Obit watch: March 3, 2022.

March 3rd, 2022

Farrah Forke, actress. Credits include a recurring role as “Alex Lambert” on “Wings”, and also a recurring role on “Lois & Clark” as “Mayson Drake”.

She was a good Texan, and died at 54.

Alan Ladd Jr. He was a big deal Hollywood producer. Among his credits:

During his tenure, Fox produced some of its most successful films, including Star Wars (1977), which he optioned after Universal rejected it. He championed George Lucas’ movie against the wishes of his board of directors, and the film became one of the most profitable in history.
“The only meeting I had with Laddie about the script, … he said, ‘Look, it doesn’t make any sense to me whatsoever, but I trust you. Go ahead and make it.’ That was just honest,” Lucas once said. “I mean, it was a crazy movie. Now you can see it, know what it is, but before you could see it, there wasn’t anything like it. You couldn’t explain it. You know, … it was like this furry dog driving a spaceship. I mean, what is that?”

More:

As a studio executive and producer, Ladd — the son of screen idol Alan Ladd (This Gun for Hire, Shane) — had a hand in 14 best picture nominees. His imprint can be found on such touchstone films as Young Frankenstein (1974), The Rocky Horror Picture Show (1975), The Omen (1976), Breaking Away (1979), Body Heat (1981), Chariots of Fire (1981), Blade Runner (1982) and Moonstruck (1987).
Before it was fashionable, Ladd supported films with strong female-centric themes, including Robert Altman’s 3 Women (1977); Julia (1977), starring Oscar winner Vanessa Redgrave; 11-time Academy Award nominee The Turning Point (1977); Paul Mazursky’s An Unmarried Woman (1978), starring Jill Clayburgh; Norma Rae (1979), which earned Sally Field an Oscar for best actress; and the Bette Midler-starring The Rose (1979).
Ladd upped the ante by making a woman the main protagonist in a big-budget action film with Ridley Scott’s Alien (1979), starring Sigourney Weaver, and he greenlighted Thelma & Louise (1991), the icon of feminist cinema toplined by Susan Sarandon and Geena Davis.

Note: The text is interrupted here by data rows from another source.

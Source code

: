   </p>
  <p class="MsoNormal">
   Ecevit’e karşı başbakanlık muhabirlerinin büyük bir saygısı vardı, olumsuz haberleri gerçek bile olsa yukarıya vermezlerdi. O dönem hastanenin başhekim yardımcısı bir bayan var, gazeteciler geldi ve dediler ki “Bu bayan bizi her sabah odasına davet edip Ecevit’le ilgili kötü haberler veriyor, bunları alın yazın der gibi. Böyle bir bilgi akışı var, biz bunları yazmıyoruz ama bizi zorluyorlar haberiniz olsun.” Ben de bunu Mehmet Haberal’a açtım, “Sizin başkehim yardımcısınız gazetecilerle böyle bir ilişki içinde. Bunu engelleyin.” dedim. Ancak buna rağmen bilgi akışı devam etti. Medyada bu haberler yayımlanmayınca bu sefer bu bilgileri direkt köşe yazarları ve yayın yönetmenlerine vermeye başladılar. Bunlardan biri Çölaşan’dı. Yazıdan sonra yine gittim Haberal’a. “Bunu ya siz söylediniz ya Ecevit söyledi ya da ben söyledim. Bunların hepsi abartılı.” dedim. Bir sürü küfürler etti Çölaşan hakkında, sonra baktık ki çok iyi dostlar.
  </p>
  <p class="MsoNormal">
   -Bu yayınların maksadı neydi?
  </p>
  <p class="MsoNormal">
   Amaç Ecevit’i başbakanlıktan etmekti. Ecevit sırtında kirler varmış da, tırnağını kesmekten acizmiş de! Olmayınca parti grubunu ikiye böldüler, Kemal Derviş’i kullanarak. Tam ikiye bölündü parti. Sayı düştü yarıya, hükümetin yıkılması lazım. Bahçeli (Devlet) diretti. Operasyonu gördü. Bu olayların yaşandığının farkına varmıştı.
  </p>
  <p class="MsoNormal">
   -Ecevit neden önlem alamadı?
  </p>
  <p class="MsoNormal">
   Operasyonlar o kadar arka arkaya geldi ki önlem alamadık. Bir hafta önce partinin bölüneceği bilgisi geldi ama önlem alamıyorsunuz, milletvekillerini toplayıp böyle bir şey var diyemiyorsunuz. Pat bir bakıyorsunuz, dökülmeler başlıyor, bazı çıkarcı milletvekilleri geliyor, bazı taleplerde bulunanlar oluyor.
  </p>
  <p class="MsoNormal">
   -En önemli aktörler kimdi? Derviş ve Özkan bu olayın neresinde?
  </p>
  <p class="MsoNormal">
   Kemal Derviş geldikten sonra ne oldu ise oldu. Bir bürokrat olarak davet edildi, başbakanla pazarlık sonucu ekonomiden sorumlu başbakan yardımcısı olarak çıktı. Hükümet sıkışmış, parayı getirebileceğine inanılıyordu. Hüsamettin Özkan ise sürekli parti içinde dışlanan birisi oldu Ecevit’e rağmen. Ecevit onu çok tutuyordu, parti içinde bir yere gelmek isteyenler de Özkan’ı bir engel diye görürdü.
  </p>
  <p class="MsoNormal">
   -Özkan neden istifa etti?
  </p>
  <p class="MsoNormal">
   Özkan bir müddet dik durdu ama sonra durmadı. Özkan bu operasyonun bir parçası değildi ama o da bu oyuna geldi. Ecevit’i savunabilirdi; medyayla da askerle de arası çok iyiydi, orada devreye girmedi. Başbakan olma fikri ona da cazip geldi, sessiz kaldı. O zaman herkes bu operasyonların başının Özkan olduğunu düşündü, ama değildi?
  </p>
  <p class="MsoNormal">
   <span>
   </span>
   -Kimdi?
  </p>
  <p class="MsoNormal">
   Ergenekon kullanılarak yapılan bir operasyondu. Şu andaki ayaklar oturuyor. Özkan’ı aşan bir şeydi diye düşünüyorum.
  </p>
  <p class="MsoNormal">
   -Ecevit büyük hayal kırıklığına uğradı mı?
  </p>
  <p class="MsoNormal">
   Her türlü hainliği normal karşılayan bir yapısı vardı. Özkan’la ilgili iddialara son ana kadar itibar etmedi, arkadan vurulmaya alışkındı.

He won an Oscar for “Braveheart”.

Kirk Baily, voice actor. Lawrence sent me this obit, but I don’t have a source I am willing to link to.

Lawrence also sent over an obit for Katie Meyer, Stanford soccer goalie, who died too young at 22.

You’re going down in flames, you tax-fattened hyena! (#81 and #82 in a series)

March 3rd, 2022

I’m running a little bit behind due to Ash Wednesday. My apologies.

Number one on the hit parade: Michael Madigan, the former Speaker of the Illinois House, indicted on 22 counts of racketeering.

The 22-count indictment returned by a federal grand jury comes after a yearslong federal investigation and alleges Madigan participated in an array of bribery and extortion schemes from 2011 to 2019 aimed at using the power of his office for personal gain.
The long-awaited charges punctuate a stunning downfall for Madigan, the longest serving leader of any legislative chamber in the nation who held an ironclad grip on the state legislature as well as the Democratic party and its political spoils. He was dethroned as speaker in early 2021 as the investigation swirled around him, and soon after resigned the House seat he’d held since 1971.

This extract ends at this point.